BÉJAÏA

La hantise de l'été

Par
image

Période de forte chaleur par excellence, la saison d'été est fort propice aux intoxications alimentaires. Des mesures préventives s'imposent.

Les intoxications alimentaires ne sont pas étrangères aux habitants de la wilaya de Béjaïa et des visiteurs. Chaque année que Dieu fait, l'empoisonnement alimentaire fait parler de lui. L'année dernière durant la période de juillet, lhôpital de Kherrata a connu une alerte du genre lorsqu'il a reçu plus de 60 personnes victimes d'une intoxication alimentaires. «La manipulation des aliments dans des conditions d'hygiène inadéquates se trouve être souvent la cause des intoxications», indiquait hier un agent du bureau communal d'hygiène de Béjaïa. «Les fortes chaleurs qui sévissent dans la région, augmentent le risque d'intoxication», avertit-il mettant en cause également, «la rupture de la chaîne de froid et l'exposition des produits alimentaires au soleil (qui) font aussi que la nourriture se détériore vite mettant en danger la santé, voire la vie du consommateur».
A chaque saison estivale, nos hôpitaux traitent beaucoup de situations similaires.
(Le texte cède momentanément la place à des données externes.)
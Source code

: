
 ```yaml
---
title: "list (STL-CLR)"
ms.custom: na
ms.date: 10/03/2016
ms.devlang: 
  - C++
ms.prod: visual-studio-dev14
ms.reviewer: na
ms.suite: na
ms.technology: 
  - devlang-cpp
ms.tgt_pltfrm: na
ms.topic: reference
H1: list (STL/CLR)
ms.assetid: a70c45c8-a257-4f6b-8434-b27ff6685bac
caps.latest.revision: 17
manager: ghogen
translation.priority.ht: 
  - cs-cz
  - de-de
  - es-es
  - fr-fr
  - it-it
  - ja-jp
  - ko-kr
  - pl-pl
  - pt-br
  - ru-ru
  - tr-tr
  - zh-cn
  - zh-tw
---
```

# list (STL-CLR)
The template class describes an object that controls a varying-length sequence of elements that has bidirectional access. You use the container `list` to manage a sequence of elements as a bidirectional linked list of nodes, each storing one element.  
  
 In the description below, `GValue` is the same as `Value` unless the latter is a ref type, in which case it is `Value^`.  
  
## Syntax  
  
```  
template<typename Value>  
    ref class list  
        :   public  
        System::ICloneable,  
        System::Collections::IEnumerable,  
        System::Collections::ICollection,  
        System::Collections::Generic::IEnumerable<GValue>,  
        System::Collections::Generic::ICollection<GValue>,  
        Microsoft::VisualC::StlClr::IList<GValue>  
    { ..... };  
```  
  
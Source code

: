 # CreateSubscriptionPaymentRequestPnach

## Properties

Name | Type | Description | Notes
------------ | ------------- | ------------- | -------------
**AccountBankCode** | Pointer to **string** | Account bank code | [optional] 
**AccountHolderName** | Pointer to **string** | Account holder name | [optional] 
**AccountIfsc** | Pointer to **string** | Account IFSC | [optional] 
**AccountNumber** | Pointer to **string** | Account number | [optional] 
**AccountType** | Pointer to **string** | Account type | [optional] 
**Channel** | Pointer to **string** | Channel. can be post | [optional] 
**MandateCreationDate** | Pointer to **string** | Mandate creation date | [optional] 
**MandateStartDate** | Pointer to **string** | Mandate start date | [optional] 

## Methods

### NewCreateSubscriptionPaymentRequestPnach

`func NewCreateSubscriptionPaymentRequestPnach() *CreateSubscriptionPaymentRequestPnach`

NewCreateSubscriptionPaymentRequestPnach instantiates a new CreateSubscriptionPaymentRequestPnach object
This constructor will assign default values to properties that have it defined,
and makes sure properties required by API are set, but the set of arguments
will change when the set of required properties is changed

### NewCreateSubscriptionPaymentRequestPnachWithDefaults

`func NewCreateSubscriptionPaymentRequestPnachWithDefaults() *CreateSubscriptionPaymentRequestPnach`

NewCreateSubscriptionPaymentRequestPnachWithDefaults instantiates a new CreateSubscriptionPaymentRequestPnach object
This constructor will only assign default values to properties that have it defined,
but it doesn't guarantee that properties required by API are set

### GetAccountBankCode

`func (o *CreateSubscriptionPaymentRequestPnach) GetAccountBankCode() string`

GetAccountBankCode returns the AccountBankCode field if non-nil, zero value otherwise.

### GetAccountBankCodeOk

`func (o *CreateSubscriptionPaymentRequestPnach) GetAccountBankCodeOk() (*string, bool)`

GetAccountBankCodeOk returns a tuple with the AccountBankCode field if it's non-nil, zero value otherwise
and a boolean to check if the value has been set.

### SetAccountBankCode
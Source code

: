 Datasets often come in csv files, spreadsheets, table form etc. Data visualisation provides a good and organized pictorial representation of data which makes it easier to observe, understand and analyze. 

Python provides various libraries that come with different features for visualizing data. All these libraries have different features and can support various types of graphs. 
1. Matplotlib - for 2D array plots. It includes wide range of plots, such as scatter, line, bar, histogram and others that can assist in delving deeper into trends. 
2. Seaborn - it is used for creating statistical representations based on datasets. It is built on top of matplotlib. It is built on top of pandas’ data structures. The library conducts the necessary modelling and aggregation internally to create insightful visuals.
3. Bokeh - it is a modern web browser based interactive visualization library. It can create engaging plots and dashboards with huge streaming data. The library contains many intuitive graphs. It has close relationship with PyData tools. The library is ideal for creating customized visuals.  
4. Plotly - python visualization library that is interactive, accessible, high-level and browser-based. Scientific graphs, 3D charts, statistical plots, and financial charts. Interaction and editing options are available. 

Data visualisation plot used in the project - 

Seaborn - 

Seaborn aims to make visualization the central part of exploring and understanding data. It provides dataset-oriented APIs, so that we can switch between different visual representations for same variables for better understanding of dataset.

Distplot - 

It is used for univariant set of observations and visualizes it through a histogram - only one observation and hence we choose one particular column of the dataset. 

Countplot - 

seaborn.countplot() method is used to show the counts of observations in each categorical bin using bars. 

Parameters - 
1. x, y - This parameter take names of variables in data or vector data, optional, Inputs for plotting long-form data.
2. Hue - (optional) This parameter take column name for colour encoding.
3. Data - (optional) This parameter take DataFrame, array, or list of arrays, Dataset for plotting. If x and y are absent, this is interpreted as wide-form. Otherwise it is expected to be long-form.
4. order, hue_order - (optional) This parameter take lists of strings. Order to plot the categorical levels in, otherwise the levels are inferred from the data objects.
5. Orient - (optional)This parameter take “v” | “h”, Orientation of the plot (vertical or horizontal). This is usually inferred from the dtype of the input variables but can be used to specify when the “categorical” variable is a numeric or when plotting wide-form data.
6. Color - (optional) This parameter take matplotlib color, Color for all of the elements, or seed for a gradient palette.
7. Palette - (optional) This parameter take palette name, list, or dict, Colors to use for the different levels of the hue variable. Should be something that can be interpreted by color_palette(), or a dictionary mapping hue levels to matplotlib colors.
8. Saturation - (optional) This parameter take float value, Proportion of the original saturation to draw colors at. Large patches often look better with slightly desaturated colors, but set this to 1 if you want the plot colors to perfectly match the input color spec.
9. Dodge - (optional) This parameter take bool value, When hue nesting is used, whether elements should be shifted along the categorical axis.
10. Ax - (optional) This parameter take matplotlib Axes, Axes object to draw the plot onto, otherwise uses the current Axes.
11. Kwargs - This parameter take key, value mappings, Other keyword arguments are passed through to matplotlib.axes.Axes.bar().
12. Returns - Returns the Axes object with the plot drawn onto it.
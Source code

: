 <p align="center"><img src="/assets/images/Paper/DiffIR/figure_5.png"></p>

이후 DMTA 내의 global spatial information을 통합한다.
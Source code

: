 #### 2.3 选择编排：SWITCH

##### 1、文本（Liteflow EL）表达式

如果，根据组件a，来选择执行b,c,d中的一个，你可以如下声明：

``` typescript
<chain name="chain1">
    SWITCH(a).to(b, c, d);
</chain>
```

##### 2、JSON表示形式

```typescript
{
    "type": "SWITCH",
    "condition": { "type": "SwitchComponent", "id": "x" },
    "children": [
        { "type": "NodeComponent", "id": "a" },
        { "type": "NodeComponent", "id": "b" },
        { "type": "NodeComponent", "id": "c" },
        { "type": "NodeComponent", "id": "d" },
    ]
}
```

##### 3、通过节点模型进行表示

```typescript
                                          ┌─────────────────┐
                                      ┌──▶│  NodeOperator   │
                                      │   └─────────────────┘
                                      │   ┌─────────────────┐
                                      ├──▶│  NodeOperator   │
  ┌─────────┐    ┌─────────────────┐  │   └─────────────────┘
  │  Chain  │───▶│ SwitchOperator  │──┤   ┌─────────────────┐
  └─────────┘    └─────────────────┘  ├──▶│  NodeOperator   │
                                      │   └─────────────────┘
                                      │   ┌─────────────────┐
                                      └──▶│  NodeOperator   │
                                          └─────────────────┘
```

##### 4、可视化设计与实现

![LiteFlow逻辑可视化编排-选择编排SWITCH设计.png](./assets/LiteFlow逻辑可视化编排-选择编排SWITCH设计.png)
L'année dernière, 64 personnes souffrant d'une intoxication alimentaire collective lors d'une fête de mariage ont été admises à l'hôpital de Kherrata. Elles souffraient toutes d'une intoxication alimentaire collective et présentaient les mêmes symptômes: vomissements, diarrhées aiguës et fièvre. La ritournelle est une réalité estivale, qui s'invite à la moindre erreur de manipulation et de rupture de la chaîne de froid. Les services concernés montent à chaque fois au créneau pour alerter et sensibiliser sur ces risques qui peuvent coûter la vie à un individu. Des rappels sont nécessaires sur fond de contrôles inopinés pour éviter les situations vécues dans le passé. Il y a quelques années en effet, 79 personnes ont été intoxiquées dans une salle des fêtes de la ville de Béjaïa. 35 personnes ont été évacuées d'un relais routier à Tazmalt, suite à un dîner «toxique». Des dizaines d'étudiants ont été aussi intoxiqués en 2005, après la consommation de poulet avarié dans l'une des résidences universitaires du chef-lieu de wilaya.
Les pouvoirs en sont conscients, puisque des campagnes de sensibilisation et de prévention sont organisées à chaque début de la saison estivale. La direction du commerce en collaboration avec les associations de protection du consommateur, mettent en garde les opérateurs économiques, les commerçants et les citoyens contre les dangers encourus. Le respect des consignes de conservation, notamment la congélation, l'observation des bonnes pratiques d'hygiène et la lutte contre la vente des produits alimentaires sur la voie publique et en plein air sont autant de mesures préconisées. Mais les pratiques des gens sont là pour rappeler tant le commerçant que le client qui paraissent insouciants des risques encourus. On continue encore à écouler des produits très sensibles sur les marchés et dans les commerces après une longue exposition au soleil. Le drame est que le client achète ces denrées alimentaires exposées sur les trottoirs, les places publiques et les plages dans des conditions déplorables et au mépris des lois qui régissent ce type d'activité, «sans qu'aucune mesure dissuasive ne soit prise à l'encontre des contrevenants», fait remarquer cette ménagère qui n'omet pas de relever «l'inconscience du consommateur qui s'approvisionne dans ce genre d'étalages, en exposant sa vie et celle de sa famille au danger».
Il convient de rappeler la nécessité de prendre ses précautions pour éviter des situations d'intoxications qui peuvent induire la mort d'homme. L'été est certes une période de vacances et de villégiature, mais il est préférable d'en profiter en s'entourant d'un maximum de sécurité sanitaire.